(Collected data)
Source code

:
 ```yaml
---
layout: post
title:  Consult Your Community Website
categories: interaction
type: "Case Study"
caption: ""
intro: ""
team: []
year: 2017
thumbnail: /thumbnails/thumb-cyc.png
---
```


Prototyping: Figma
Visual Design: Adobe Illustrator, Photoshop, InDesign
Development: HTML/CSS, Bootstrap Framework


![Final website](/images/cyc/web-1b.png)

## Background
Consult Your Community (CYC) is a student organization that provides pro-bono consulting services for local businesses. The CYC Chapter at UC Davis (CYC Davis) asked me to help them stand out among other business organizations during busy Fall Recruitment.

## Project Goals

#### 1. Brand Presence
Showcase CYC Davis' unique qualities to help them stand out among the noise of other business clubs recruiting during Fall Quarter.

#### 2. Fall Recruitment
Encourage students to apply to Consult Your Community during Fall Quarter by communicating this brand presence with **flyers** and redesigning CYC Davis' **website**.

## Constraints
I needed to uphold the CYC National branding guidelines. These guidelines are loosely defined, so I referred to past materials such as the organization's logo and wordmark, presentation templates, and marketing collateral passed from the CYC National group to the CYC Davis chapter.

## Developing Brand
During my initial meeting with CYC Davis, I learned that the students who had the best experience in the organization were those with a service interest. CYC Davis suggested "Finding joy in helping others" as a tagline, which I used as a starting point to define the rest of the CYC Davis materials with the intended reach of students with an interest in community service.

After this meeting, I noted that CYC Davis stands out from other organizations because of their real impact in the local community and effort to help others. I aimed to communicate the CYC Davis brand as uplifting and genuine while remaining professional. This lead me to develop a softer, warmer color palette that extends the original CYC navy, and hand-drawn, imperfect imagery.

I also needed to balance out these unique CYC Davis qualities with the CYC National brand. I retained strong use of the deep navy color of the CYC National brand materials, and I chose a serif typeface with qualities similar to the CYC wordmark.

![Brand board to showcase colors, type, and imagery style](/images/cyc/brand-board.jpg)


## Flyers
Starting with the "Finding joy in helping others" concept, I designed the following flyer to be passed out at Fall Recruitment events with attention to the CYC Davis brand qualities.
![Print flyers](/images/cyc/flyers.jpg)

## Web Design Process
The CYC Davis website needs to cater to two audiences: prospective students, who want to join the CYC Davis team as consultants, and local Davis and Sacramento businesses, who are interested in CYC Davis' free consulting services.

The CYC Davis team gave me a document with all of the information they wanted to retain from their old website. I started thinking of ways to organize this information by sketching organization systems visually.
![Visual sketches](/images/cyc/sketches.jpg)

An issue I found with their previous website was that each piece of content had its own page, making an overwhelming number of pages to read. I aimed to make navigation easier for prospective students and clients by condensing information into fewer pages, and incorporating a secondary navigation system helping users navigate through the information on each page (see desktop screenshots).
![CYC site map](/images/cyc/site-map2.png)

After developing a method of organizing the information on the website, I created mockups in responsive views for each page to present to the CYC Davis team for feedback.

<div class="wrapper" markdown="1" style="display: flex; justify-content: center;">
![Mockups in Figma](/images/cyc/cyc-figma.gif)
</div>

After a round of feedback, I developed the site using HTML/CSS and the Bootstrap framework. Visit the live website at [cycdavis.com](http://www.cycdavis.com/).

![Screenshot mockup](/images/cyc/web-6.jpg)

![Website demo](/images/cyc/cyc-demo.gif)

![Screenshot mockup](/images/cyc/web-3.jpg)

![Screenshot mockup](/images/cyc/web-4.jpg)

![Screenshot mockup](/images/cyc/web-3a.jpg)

Task goal: The full set of entries above should be given again exactly.

Answer section:
Source code

:
 ```yaml
---
layout: post
title:  Consult Your Community Website
categories: interaction
type: "Case Study"
caption: ""
intro: ""
team: []
year: 2017
thumbnail: /thumbnails/thumb-cyc.png
---
```


Prototyping: Figma
Visual Design: Adobe Illustrator, Photoshop, InDesign
Development: HTML/CSS, Bootstrap Framework


![Final website](/images/cyc/web-1b.png)

## Background
Consult Your Community (CYC) is a student organization that provides pro-bono consulting services for local businesses. The CYC Chapter at UC Davis (CYC Davis) asked me to help them stand out among other business organizations during busy Fall Recruitment.

## Project Goals

#### 1. Brand Presence
Showcase CYC Davis' unique qualities to help them stand out among the noise of other business clubs recruiting during Fall Quarter.

#### 2. Fall Recruitment
Encourage students to apply to Consult Your Community during Fall Quarter by communicating this brand presence with **flyers** and redesigning CYC Davis' **website**.

## Constraints
I needed to uphold the CYC National branding guidelines. These guidelines are loosely defined, so I referred to past materials such as the organization's logo and wordmark, presentation templates, and marketing collateral passed from the CYC National group to the CYC Davis chapter.

## Developing Brand
During my initial meeting with CYC Davis, I learned that the students who had the best experience in the organization were those with a service interest. CYC Davis suggested "Finding joy in helping others" as a tagline, which I used as a starting point to define the rest of the CYC Davis materials with the intended reach of students with an interest in community service.

After this meeting, I noted that CYC Davis stands out from other organizations because of their real impact in the local community and effort to help others. I aimed to communicate the CYC Davis brand as uplifting and genuine while remaining professional. This lead me to develop a softer, warmer color palette that extends the original CYC navy, and hand-drawn, imperfect imagery.

I also needed to balance out these unique CYC Davis qualities with the CYC National brand. I retained strong use of the deep navy color of the CYC National brand materials, and I chose a serif typeface with qualities similar to the CYC wordmark.

![Brand board to showcase colors, type, and imagery style](/images/cyc/brand-board.jpg)


## Flyers
Starting with the "Finding joy in helping others" concept, I designed the following flyer to be passed out at Fall Recruitment events with attention to the CYC Davis brand qualities.
![Print flyers](/images/cyc/flyers.jpg)

## Web Design Process
The CYC Davis website needs to cater to two audiences: prospective students, who want to join the CYC Davis team as consultants, and local Davis and Sacramento businesses, who are interested in CYC Davis' free consulting services.

The CYC Davis team gave me a document with all of the information they wanted to retain from their old website. I started thinking of ways to organize this information by sketching organization systems visually.
![Visual sketches](/images/cyc/sketches.jpg)

An issue I found with their previous website was that each piece of content had its own page, making an overwhelming number of pages to read. I aimed to make navigation easier for prospective students and clients by condensing information into fewer pages, and incorporating a secondary navigation system helping users navigate through the information on each page (see desktop screenshots).
![CYC site map](/images/cyc/site-map2.png)

After developing a method of organizing the information on the website, I created mockups in responsive views for each page to present to the CYC Davis team for feedback.

<div class="wrapper" markdown="1" style="display: flex; justify-content: center;">
![Mockups in Figma](/images/cyc/cyc-figma.gif)
</div>

After a round of feedback, I developed the site using HTML/CSS and the Bootstrap framework. Visit the live website at [cycdavis.com](http://www.cycdavis.com/).

![Screenshot mockup](/images/cyc/web-6.jpg)

![Website demo](/images/cyc/cyc-demo.gif)

![Screenshot mockup](/images/cyc/web-3.jpg)

![Screenshot mockup](/images/cyc/web-4.jpg)

![Screenshot mockup](/images/cyc/web-3a.jpg)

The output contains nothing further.